Problem to solve
Copy each line below in which the string "author" occurs.

Dataset entries:
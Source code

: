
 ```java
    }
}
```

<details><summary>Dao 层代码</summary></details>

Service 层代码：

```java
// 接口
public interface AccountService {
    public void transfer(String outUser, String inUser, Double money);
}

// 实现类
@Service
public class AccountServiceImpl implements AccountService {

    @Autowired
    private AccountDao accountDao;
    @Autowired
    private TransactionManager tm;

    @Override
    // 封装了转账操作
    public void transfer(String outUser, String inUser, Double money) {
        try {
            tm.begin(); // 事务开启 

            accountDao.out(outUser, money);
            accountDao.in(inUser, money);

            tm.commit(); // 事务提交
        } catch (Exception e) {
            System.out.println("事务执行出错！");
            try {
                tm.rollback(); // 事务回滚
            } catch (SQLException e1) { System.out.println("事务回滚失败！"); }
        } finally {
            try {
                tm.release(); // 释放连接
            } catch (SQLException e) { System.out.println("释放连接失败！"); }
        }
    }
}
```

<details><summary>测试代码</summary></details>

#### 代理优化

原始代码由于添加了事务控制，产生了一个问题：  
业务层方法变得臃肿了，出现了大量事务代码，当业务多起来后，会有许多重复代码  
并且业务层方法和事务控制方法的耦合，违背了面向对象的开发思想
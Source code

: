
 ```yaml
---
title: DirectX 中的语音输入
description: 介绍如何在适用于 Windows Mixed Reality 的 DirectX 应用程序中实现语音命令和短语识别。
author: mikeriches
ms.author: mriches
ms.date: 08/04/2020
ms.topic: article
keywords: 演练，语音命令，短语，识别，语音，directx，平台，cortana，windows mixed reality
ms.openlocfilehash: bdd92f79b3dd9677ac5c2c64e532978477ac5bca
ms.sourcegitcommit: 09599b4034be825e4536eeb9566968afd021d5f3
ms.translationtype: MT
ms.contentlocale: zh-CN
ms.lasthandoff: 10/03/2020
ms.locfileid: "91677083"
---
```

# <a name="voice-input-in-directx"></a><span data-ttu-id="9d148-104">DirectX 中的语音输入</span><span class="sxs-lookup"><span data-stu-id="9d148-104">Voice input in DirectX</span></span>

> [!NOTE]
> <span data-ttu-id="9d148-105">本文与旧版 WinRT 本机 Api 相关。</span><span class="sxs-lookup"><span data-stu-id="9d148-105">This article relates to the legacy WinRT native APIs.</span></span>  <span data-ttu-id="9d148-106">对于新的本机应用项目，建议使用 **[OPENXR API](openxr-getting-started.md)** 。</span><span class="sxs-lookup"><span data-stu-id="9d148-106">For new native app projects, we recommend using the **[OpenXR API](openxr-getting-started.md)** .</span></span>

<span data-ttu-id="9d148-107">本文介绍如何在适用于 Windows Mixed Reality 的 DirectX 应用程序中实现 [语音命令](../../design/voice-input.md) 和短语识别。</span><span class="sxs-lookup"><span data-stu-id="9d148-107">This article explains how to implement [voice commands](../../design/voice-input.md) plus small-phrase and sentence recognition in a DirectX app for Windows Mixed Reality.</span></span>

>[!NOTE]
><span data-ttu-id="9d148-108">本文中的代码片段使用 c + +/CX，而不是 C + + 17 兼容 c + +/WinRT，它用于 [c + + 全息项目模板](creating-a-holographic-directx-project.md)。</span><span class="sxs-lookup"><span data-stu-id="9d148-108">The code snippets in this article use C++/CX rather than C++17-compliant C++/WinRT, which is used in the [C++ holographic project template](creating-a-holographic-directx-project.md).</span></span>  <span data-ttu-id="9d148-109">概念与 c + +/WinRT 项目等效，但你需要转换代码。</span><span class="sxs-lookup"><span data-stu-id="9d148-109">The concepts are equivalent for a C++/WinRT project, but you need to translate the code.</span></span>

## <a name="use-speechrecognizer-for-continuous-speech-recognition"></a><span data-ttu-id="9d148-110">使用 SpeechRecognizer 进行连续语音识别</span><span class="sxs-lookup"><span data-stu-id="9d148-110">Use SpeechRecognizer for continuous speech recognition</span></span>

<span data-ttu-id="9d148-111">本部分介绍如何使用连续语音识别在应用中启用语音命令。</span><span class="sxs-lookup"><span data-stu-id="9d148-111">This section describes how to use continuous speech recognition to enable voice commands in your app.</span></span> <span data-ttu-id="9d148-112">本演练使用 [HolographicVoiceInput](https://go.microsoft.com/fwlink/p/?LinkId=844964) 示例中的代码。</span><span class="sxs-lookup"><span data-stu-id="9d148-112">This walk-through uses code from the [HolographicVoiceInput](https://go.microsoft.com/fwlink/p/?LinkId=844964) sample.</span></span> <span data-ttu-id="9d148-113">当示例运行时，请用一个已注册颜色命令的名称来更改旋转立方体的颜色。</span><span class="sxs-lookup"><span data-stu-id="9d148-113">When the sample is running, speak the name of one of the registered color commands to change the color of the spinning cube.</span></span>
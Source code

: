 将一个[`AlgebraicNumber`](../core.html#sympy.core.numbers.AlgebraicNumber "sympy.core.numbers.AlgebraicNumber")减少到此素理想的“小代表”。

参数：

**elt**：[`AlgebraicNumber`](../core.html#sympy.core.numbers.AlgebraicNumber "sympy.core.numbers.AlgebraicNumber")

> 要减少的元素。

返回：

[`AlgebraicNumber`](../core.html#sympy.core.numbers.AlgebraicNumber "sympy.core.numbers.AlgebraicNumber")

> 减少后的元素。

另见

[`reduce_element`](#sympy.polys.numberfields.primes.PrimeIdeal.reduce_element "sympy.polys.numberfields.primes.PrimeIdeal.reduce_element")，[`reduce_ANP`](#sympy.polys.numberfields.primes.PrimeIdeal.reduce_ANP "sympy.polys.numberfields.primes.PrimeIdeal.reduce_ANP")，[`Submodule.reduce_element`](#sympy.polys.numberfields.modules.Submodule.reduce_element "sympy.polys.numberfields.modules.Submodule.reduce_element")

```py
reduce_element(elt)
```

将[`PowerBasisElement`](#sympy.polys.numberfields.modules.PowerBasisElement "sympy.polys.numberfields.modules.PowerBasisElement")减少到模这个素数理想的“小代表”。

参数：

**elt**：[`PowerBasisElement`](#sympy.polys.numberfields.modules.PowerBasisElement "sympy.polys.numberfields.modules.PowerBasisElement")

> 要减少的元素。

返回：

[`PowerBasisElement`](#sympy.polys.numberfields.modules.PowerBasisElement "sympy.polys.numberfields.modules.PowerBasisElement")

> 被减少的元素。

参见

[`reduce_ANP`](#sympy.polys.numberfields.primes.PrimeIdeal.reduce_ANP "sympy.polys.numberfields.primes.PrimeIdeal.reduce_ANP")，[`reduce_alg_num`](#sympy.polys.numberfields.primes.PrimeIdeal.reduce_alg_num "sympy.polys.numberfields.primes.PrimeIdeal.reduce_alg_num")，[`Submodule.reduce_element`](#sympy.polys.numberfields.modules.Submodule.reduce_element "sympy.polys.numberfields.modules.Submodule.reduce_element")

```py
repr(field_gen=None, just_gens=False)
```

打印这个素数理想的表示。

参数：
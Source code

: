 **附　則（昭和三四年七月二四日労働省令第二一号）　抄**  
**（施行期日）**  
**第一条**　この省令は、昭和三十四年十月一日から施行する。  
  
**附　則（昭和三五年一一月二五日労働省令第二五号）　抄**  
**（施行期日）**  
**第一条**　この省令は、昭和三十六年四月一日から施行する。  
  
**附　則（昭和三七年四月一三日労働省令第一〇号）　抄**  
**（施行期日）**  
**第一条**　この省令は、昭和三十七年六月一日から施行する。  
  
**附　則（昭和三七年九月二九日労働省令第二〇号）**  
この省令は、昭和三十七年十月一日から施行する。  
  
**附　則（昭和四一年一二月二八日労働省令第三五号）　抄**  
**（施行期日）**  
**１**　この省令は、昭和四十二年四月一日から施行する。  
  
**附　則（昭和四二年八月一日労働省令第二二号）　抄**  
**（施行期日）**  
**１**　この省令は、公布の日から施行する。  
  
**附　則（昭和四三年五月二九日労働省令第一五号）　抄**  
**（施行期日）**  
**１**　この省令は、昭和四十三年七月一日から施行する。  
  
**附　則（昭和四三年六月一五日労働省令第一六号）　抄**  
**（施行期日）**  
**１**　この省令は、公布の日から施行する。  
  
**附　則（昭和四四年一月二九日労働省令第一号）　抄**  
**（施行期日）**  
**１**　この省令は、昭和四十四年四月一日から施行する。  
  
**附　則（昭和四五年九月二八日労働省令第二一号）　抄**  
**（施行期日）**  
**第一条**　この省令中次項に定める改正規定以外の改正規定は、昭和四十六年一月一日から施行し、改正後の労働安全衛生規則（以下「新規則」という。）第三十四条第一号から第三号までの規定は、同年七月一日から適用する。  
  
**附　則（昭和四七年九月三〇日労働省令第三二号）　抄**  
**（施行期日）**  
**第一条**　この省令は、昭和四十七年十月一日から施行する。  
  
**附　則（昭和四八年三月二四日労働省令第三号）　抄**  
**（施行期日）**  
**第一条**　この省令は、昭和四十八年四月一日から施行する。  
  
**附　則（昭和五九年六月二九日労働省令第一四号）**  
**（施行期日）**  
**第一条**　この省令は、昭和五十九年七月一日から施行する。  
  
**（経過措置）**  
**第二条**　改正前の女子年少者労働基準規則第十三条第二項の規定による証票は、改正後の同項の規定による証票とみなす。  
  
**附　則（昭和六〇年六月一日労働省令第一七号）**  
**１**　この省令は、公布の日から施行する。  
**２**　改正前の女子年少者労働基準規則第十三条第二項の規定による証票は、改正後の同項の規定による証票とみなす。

The answer
author: mikeriches
ms.author: mriches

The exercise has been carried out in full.